(Stored items)
>>>
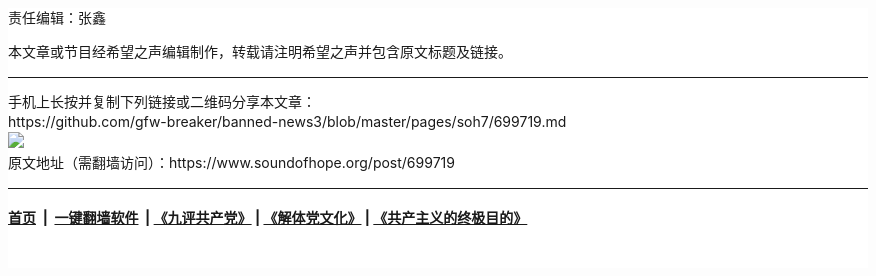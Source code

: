   责任编辑：张鑫
 </p>
 <p class="meta-btm">
  本文章或节目经希望之声编辑制作，转载请注明希望之声并包含原文标题及链接。
 </p>
</div>
</div>
<hr/>
手机上长按并复制下列链接或二维码分享本文章：<br/>
https://github.com/gfw-breaker/banned-news3/blob/master/pages/soh7/699719.md <br/>
<a href='https://github.com/gfw-breaker/banned-news3/blob/master/pages/soh7/699719.md'><img src='https://github.com/gfw-breaker/banned-news3/blob/master/pages/soh7/699719.md.png'/></a> <br/>
原文地址（需翻墙访问）：https://www.soundofhope.org/post/699719


------------------------
#### [首页](https://github.com/gfw-breaker/banned-news3/blob/master/README.md) &nbsp;|&nbsp; [一键翻墙软件](https://github.com/gfw-breaker/nogfw/blob/master/README.md) &nbsp;| [《九评共产党》](https://github.com/gfw-breaker/9ping.md/blob/master/README.md#九评之一评共产党是什么) | [《解体党文化》](https://github.com/gfw-breaker/jtdwh.md/blob/master/README.md) | [《共产主义的终极目的》](https://github.com/gfw-breaker/gczydzjmd.md/blob/master/README.md)


<img src='http://gfw-breaker.win/banned-news3/pages/soh7/699719.md' width='0px' height='0px'/>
<<<
> **TASK**: The entries above are to be copied exactly, with every picture left out.

> **WRITTEN RESPONSE**:
Source code

:   责任编辑：张鑫
 </p>
 <p class="meta-btm">
  本文章或节目经希望之声编辑制作，转载请注明希望之声并包含原文标题及链接。
 </p>
</div>
</div>
<hr/>
手机上长按并复制下列链接或二维码分享本文章：<br/>
https://github.com/gfw-breaker/banned-news3/blob/master/pages/soh7/699719.md <br/>
<a href='https://github.com/gfw-breaker/banned-news3/blob/master/pages/soh7/699719.md'><img src='https://github.com/gfw-breaker/banned-news3/blob/master/pages/soh7/699719.md.png'/></a> <br/>
原文地址（需翻墙访问）：https://www.soundofhope.org/post/699719


------------------------
#### [首页](https://github.com/gfw-breaker/banned-news3/blob/master/README.md) &nbsp;|&nbsp; [一键翻墙软件](https://github.com/gfw-breaker/nogfw/blob/master/README.md) &nbsp;| [《九评共产党》](https://github.com/gfw-breaker/9ping.md/blob/master/README.md#九评之一评共产党是什么) | [《解体党文化》](https://github.com/gfw-breaker/jtdwh.md/blob/master/README.md) | [《共产主义的终极目的》](https://github.com/gfw-breaker/gczydzjmd.md/blob/master/README.md)


<img src='http://gfw-breaker.win/banned-news3/pages/soh7/699719.md' width='0px' height='0px'/>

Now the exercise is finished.